Detalhes bibliográficos
Ano de defesa: 2010
Autor(a) principal: FERNANDES, Fernanda Rodrigues lattes
Orientador(a): REES, Dilys Karen lattes
Banca de defesa: Não Informado pela instituição
Tipo de documento: Dissertação
Tipo de acesso: Acesso aberto
Idioma: por
Instituição de defesa: Universidade Federal de Goiás
Programa de Pós-Graduação: Mestrado em Letras e Linguística
Departamento: Lingüística, Letras e Artes
País: BR
Palavras-chave em Português:
Palavras-chave em Inglês:
Área do conhecimento CNPq:
Link de acesso: http://repositorio.bc.ufg.br/tede/handle/tde/2382
Resumo: This research is an ethnographic case study that analyzes, in a descriptive form, the English language lessons in a second year high school classroom in a state school in the city of Goiânia. For this, we conducted a participant-observation research study, which, according to Spradley (1980), occurs when the researcher observes what happens in the research field and also participates in the activities that occur therein. The aim of this study was to know the difficulties faced by the actors in the classroom examined in order to propose what we call action or intervention to help control one of the known difficulties that, in this case was indiscipline during the English classes. Our proposed action was to carry out activities that would promote peer interaction and cooperative and/or collaborative learning, encouraging students‟ participation in the classes (FIGUEIREDO, 2006; OXFORD, 1997).
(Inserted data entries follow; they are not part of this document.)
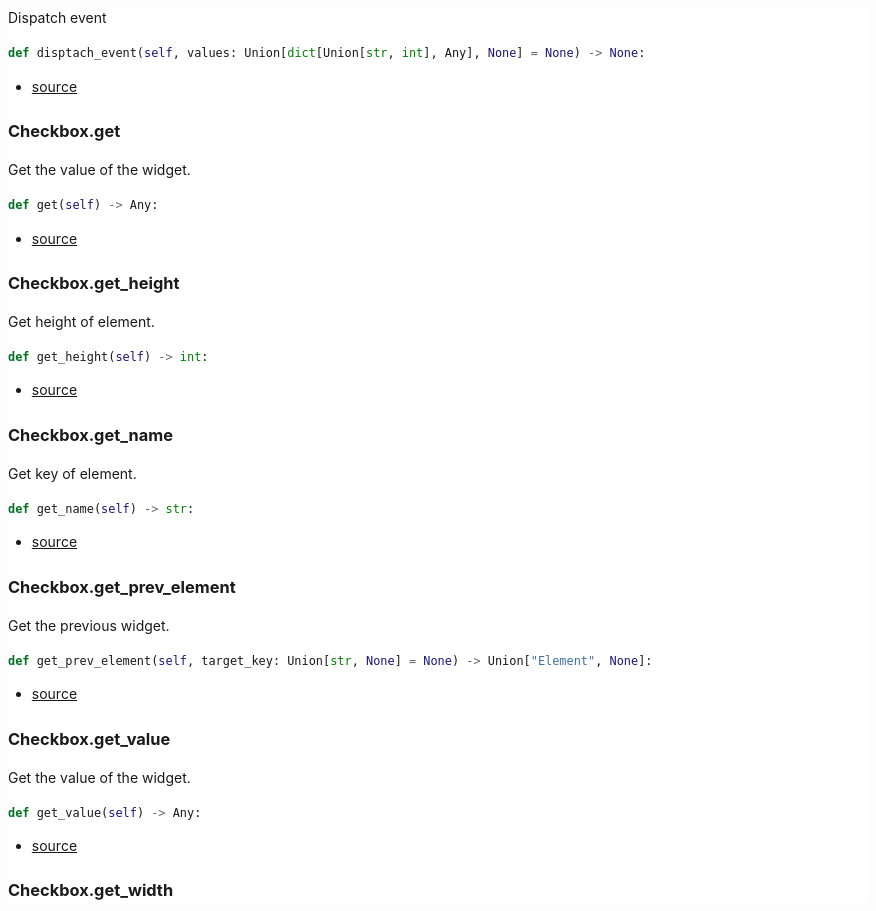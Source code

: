 Dispatch event

```py
def disptach_event(self, values: Union[dict[Union[str, int], Any], None] = None) -> None:
```

- [source](https://github.com/kujirahand/tkeasygui-python/blob/main/TkEasyGUI/widgets.py#L2045)

### Checkbox.get

Get the value of the widget.

```py
def get(self) -> Any:
```

- [source](https://github.com/kujirahand/tkeasygui-python/blob/main/TkEasyGUI/widgets.py#L2045)

### Checkbox.get_height

Get height of element.

```py
def get_height(self) -> int:
```

- [source](https://github.com/kujirahand/tkeasygui-python/blob/main/TkEasyGUI/widgets.py#L2045)

### Checkbox.get_name

Get key of element.

```py
def get_name(self) -> str:
```

- [source](https://github.com/kujirahand/tkeasygui-python/blob/main/TkEasyGUI/widgets.py#L2045)

### Checkbox.get_prev_element

Get the previous widget.

```py
def get_prev_element(self, target_key: Union[str, None] = None) -> Union["Element", None]:
```

- [source](https://github.com/kujirahand/tkeasygui-python/blob/main/TkEasyGUI/widgets.py#L2045)

### Checkbox.get_value

Get the value of the widget.

```py
def get_value(self) -> Any:
```

- [source](https://github.com/kujirahand/tkeasygui-python/blob/main/TkEasyGUI/widgets.py#L2045)

### Checkbox.get_width
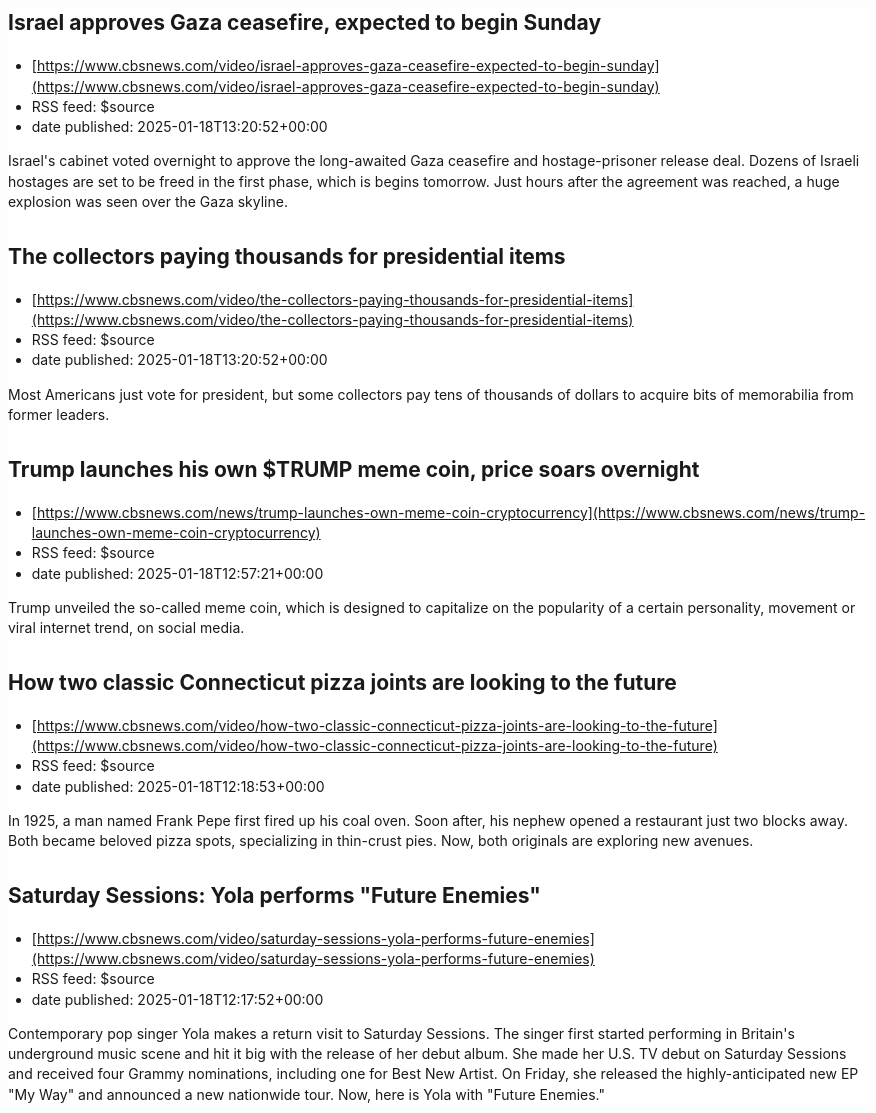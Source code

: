 ## Israel approves Gaza ceasefire, expected to begin Sunday
 - [https://www.cbsnews.com/video/israel-approves-gaza-ceasefire-expected-to-begin-sunday](https://www.cbsnews.com/video/israel-approves-gaza-ceasefire-expected-to-begin-sunday)
 - RSS feed: $source
 - date published: 2025-01-18T13:20:52+00:00

Israel's cabinet voted overnight to approve the long-awaited Gaza ceasefire and hostage-prisoner release deal. Dozens of Israeli hostages are set to be freed in the first phase, which is begins tomorrow. Just hours after the agreement was reached, a huge explosion was seen over the Gaza skyline.

## The collectors paying thousands for presidential items
 - [https://www.cbsnews.com/video/the-collectors-paying-thousands-for-presidential-items](https://www.cbsnews.com/video/the-collectors-paying-thousands-for-presidential-items)
 - RSS feed: $source
 - date published: 2025-01-18T13:20:52+00:00

Most Americans just vote for president, but some collectors pay tens of thousands of dollars to acquire bits of memorabilia from former leaders.

## Trump launches his own $TRUMP meme coin, price soars overnight
 - [https://www.cbsnews.com/news/trump-launches-own-meme-coin-cryptocurrency](https://www.cbsnews.com/news/trump-launches-own-meme-coin-cryptocurrency)
 - RSS feed: $source
 - date published: 2025-01-18T12:57:21+00:00

Trump unveiled the so-called meme coin, which is designed to capitalize on the popularity of a certain personality, movement or viral internet trend, on social media.

## How two classic Connecticut pizza joints are looking to the future
 - [https://www.cbsnews.com/video/how-two-classic-connecticut-pizza-joints-are-looking-to-the-future](https://www.cbsnews.com/video/how-two-classic-connecticut-pizza-joints-are-looking-to-the-future)
 - RSS feed: $source
 - date published: 2025-01-18T12:18:53+00:00

In 1925, a man named Frank Pepe first fired up his coal oven. Soon after, his nephew opened a restaurant just two blocks away. Both became beloved pizza spots, specializing in thin-crust pies. Now, both originals are exploring new avenues.

## Saturday Sessions: Yola performs "Future Enemies"
 - [https://www.cbsnews.com/video/saturday-sessions-yola-performs-future-enemies](https://www.cbsnews.com/video/saturday-sessions-yola-performs-future-enemies)
 - RSS feed: $source
 - date published: 2025-01-18T12:17:52+00:00

Contemporary pop singer Yola makes a return visit to Saturday Sessions. The singer first started performing in Britain's underground music scene and hit it big with the release of her debut album. She made her U.S. TV debut on Saturday Sessions and received four Grammy nominations, including one for Best New Artist. On Friday, she released the highly-anticipated new EP "My Way" and announced a new nationwide tour. Now, here is Yola with "Future Enemies."
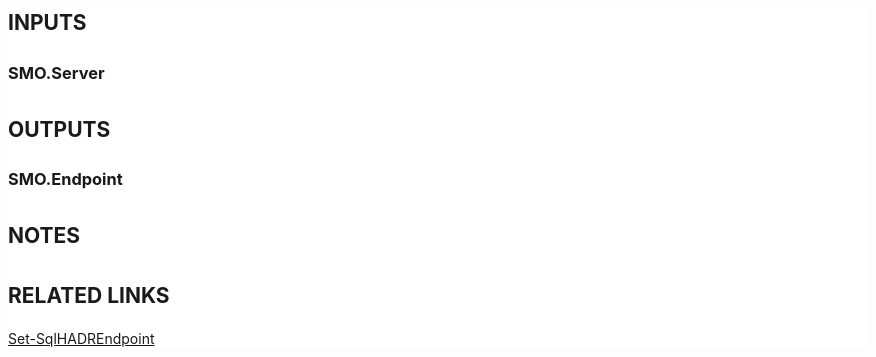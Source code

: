 ## INPUTS

### SMO.Server

## OUTPUTS

### SMO.Endpoint

## NOTES

## RELATED LINKS

[Set-SqlHADREndpoint](xref:sqlserver-module/vlatest/Set-SqlHADREndpoint.md)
During the research, we realized that several factors influenced the English classroom dynamics and thus the students‟ behavior. Therefore, the classroom under study and the issue of indiscipline in the English classes could not be seen in isolation. In order to best understand this reality, we used chaos/complexity theory (LARSEN-FREEMAN, 1997), comparing the English language classroom to a complex system. According to Larsen-Freeman (1997), complex systems are dynamic, complex, nonlinear, chaotic, unpredictable, sensitive to initial conditions, open, selforganizing, adaptive and sensitive response. By proposing this perspective of the classroom as a complex system, this study helps to understand that the difficulties experienced in the English language classroom, amongst them indiscipline, must be faced by all those who, directly or indirectly, take part in this complex system.